Saturday, July 16, 2011
Monarch Profile: Tsar Nicholas II, Part IV -The Revolution
The Tsar sacked a number of ministers and his army commander and decided to take command of the war effort himself. His wife and daughters worked as nurses and civilians formed organizations to help sustain and support the troops. Leftists gained more power in government and the Tsar dissolved the Duma, not out of any desire for oppression, but to put aside political squabbling to devote the entire strength of the nation to winning the war. He had nothing but pride in his brave soldiers, knowing what difficulties and deficiencies they had to overcome and Nicholas was nothing if not a loyal friend and ally. Even when things were going very badly for Russia he refused any suggestion of a separate peace. After all his army and people had suffered he was committed to fighting on and to settle for nothing less than total victory over the Central Powers. However, even as the situation at the front grew worse and worse with German forces overrunning Poland and the Austrians retaking the territory lost to them earlier on, the “progressive” leftist elements in Russia continued to put their own ambition ahead of the nation.

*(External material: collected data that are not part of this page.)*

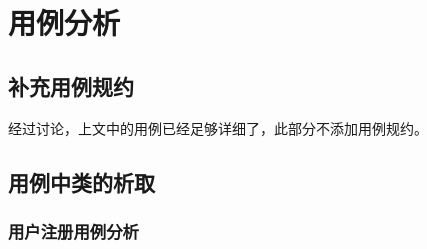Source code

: \chapter{用例分析}
	
\section{补充用例规约}
	经过讨论，上文中的用例已经足够详细了，此部分不添加用例规约。
\section{用例中类的析取}
	\subsection{用户注册用例分析} %
	\label{sub:用户注册用例分析}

The revolutionaries did not care about the war effort, the people, the country or anything else but taking power for themselves. They had assassinated anyone who showed the slightest promise in making Russia more efficient and productive, their control of the labor unions enabled them, on several occasions, to carry out general strikes that brought virtually all industry in Russia to an absolute stand-still. Think about how that had to effect the country as a whole going forward. The Tsar had even given in to demand after demand but they always wanted more, because what they wanted was total power and whenever they did not get their way they held another strike and what little industry and infrastructure Russia had came to a dead stop. Considering all of this, it is really a wonder Russia held out as long as she did. Even while the war was raging and there were defeats at the front and privation at home the leftists continued to bog down the government by their efforts to take power until the Duma was again prorogued.